If in the morning you look up
Fake a smile and you sigh
Don't fear the future
In years to come
You'll learn, you'll learn
I used to sit and watch the pouring rain
I used to wish to be back home again
Hadn't the strength then
Hadn't the chance to reveal
but it's all, it's all in your head
When do we begin?
Although you´re so sad
Discovered things never had
It makes you wonder
A life alone
You'll learn, you'll learn
I used to sit and watch the pouring rain
I used to wish to be back home again
Hadn't the strength then
Hadn't the chance to reveal
but it's all, it's all, in your head
It's all, it's all, in your head
When do we begin?
When do we begin?
You'll learn, you'll learn, you'll learn
Don't fear the future
I used to sit and watch the pouring rain
I used to wish to be back home again
Hadn't the strength then
Hadn't the chance to reveal
but it's all, it's all, in your head
It's all, it's all, in your head
It's all, it's all, in your head
When do we begin?
(Guster - Mona Lisa)
I´m searching for home..
sometimes I think I finally reached the place (and I don´t just mean a place, I also mean people, goals,..) that I can call home..

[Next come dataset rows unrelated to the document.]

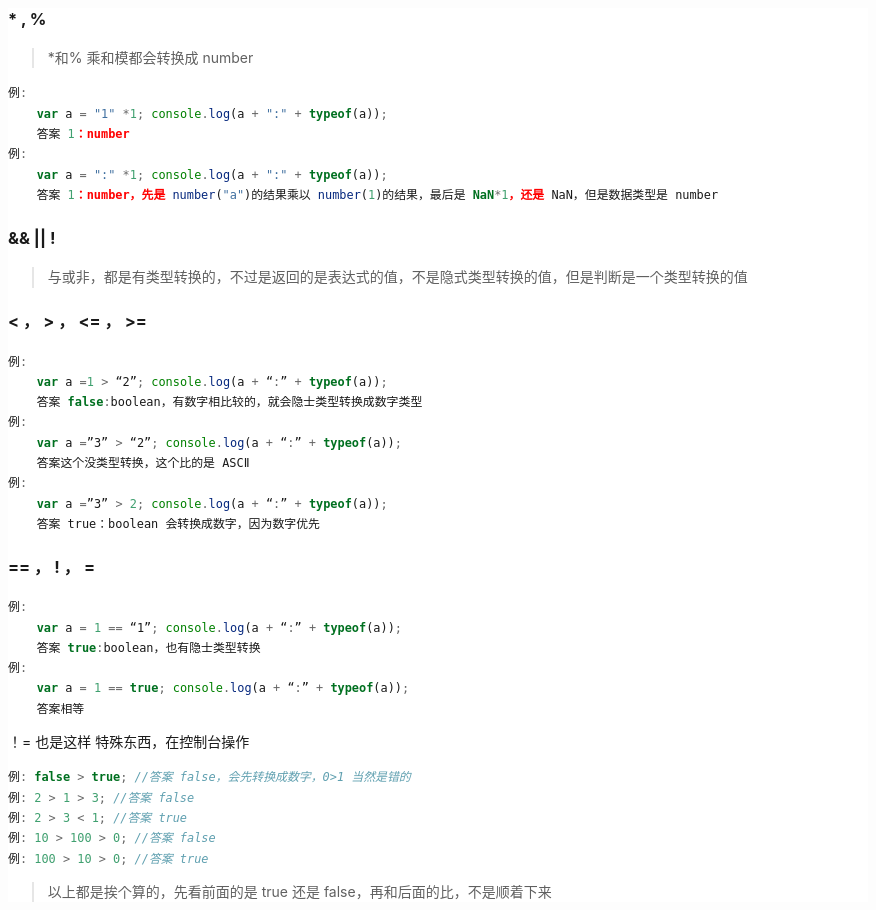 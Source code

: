 ### \* , %

> \*和% 乘和模都会转换成 number

```js
例:
    var a = "1" *1; console.log(a + ":" + typeof(a));
    答案 1：number
例:
    var a = ":" *1; console.log(a + ":" + typeof(a));
    答案 1：number，先是 number("a")的结果乘以 number(1)的结果，最后是 NaN*1，还是 NaN，但是数据类型是 number
```

### && || !

> 与或非，都是有类型转换的，不过是返回的是表达式的值，不是隐式类型转换的值，但是判断是一个类型转换的值

### < ， > ， <= ， >=

```js
例:
    var a =1 > “2”; console.log(a + “:” + typeof(a));
    答案 false:boolean，有数字相比较的，就会隐士类型转换成数字类型
例:
    var a =”3” > “2”; console.log(a + “:” + typeof(a));
    答案这个没类型转换，这个比的是 ASCⅡ
例:
    var a =”3” > 2; console.log(a + “:” + typeof(a));
    答案 true：boolean 会转换成数字，因为数字优先
```

### == ， ! ， =

```js
例:
    var a = 1 == “1”; console.log(a + “:” + typeof(a));
    答案 true:boolean，也有隐士类型转换
例:
    var a = 1 == true; console.log(a + “:” + typeof(a));
    答案相等
```

！= 也是这样
特殊东西，在控制台操作

```js
例: false > true; //答案 false，会先转换成数字，0>1 当然是错的
例: 2 > 1 > 3; //答案 false
例: 2 > 3 < 1; //答案 true
例: 10 > 100 > 0; //答案 false
例: 100 > 10 > 0; //答案 true
```

> 以上都是挨个算的，先看前面的是 true 还是 false，再和后面的比，不是顺着下来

but these times doesn´t last that long..Everytime I fall down from my cloud 7 and I hit the cold ground...then I lie in the mudd and I ask myself again: when will the time come when I´m really able to say "I´m home!" ?

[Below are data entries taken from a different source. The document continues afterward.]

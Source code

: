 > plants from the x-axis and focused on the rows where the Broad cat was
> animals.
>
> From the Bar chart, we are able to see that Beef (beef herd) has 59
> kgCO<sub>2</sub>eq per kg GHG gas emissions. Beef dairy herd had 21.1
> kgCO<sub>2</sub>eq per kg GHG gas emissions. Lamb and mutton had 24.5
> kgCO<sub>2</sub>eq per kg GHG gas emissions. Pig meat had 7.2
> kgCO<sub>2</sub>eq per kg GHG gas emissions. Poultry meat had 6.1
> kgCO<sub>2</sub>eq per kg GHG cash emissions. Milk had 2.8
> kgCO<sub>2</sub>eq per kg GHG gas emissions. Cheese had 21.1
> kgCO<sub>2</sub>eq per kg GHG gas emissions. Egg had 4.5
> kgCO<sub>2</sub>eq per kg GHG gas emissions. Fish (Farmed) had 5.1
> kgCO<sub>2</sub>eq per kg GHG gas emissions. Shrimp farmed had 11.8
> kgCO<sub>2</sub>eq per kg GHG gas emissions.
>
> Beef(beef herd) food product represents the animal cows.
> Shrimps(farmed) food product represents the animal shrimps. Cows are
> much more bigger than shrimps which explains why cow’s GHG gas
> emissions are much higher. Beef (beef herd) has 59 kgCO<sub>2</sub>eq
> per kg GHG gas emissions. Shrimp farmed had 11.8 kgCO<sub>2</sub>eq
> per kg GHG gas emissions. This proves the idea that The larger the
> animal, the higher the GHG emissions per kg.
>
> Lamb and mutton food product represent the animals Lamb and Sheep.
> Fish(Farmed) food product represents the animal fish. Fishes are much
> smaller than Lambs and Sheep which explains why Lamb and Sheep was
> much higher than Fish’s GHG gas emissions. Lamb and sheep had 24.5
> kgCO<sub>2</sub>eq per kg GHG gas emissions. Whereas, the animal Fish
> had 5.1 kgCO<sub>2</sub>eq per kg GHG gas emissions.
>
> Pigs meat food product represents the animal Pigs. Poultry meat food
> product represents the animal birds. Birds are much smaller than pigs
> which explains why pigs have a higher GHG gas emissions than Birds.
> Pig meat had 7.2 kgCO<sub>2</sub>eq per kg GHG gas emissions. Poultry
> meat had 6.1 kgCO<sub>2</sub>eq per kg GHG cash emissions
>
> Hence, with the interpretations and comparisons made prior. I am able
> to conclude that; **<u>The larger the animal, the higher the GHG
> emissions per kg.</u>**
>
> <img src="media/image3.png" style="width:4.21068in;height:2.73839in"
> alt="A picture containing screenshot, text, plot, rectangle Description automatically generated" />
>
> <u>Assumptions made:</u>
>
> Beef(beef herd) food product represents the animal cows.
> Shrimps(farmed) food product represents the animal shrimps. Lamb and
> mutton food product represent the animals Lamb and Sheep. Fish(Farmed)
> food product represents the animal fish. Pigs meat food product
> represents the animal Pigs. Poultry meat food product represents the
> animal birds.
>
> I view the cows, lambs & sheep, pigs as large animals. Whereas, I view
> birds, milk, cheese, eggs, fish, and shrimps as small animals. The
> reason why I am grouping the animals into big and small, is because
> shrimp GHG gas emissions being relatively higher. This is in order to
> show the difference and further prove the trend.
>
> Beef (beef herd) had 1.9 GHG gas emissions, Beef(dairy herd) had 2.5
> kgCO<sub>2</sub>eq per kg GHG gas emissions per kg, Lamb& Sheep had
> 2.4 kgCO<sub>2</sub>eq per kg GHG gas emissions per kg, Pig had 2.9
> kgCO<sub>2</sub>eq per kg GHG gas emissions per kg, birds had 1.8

I always try to get on with my life as good as it´s possible, but I often realize that I´m just hangin around, thinking, crying, be desperated, because nothing´s like it should be.
I hate that I build a thousand walls around me, just because I don´t want the people to know me. I hate the fact that there is nearly NOBODY who really knows me, all of me.

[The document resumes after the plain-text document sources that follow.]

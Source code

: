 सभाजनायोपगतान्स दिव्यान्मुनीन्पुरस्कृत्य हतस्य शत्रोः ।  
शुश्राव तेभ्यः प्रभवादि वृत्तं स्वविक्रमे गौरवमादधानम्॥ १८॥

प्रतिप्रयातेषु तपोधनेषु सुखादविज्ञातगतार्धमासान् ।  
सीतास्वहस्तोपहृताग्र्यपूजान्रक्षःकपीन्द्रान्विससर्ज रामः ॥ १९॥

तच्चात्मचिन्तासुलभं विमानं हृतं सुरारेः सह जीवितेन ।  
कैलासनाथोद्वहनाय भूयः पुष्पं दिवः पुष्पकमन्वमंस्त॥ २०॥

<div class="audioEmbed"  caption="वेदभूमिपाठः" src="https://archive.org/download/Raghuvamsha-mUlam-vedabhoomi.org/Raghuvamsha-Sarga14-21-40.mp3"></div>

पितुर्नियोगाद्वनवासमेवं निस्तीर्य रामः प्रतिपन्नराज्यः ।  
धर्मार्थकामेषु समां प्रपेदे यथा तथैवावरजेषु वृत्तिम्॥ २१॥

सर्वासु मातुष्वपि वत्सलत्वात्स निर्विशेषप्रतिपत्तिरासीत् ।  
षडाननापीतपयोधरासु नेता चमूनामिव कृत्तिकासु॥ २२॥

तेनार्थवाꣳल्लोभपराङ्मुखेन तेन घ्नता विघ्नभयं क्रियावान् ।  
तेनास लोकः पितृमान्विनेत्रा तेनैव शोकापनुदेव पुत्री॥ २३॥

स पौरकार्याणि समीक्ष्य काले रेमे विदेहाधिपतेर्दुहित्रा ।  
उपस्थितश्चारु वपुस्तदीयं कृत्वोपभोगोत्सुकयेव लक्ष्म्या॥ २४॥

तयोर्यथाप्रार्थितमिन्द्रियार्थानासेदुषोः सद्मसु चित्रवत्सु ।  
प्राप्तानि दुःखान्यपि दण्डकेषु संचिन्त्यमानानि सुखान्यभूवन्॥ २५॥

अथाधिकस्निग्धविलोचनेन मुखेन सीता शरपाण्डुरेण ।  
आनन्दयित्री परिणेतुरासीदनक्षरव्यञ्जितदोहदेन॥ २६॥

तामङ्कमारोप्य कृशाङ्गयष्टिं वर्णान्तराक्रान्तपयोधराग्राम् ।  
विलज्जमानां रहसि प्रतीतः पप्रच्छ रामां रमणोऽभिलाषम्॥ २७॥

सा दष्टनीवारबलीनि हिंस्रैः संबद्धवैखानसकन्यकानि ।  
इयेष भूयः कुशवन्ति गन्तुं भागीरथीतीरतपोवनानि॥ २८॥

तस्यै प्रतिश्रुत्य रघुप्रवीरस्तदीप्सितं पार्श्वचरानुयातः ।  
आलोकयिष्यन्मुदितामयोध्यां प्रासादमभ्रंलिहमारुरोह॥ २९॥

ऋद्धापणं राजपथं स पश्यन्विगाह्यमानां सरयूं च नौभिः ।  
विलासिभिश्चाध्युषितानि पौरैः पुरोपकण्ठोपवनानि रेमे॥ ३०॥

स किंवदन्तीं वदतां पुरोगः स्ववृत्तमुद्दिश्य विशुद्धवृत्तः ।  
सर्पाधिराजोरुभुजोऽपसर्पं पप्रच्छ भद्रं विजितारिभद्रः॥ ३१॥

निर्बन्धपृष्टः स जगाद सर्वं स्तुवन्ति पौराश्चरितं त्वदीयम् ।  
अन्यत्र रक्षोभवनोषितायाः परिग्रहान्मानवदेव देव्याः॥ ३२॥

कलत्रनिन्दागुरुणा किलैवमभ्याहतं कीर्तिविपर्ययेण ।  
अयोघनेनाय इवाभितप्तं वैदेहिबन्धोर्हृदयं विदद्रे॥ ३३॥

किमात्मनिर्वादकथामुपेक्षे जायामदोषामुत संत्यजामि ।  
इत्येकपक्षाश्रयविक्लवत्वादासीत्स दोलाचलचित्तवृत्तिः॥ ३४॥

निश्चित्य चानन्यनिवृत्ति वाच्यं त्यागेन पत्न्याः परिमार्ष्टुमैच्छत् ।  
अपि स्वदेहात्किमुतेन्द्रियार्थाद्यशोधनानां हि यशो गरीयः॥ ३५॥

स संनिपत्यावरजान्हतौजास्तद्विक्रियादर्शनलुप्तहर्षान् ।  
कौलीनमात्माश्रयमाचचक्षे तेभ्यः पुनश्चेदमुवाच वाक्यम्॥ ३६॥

and I hate it much more that I can´t trust trust anybody 100 %.
there is one perspon who knows nearly everything but there are always some thoughts I would never speak out because I think it´s stupid or something.
I´m such a suspiciously person..my mind is thinking about things that are completley ridiculous. But I always realize when it´s too late.
I´m absolutely unsatisfied wioth my life, with myself and with everything around me.
when will I finally find the place my heart calls home? when will I finally be happy??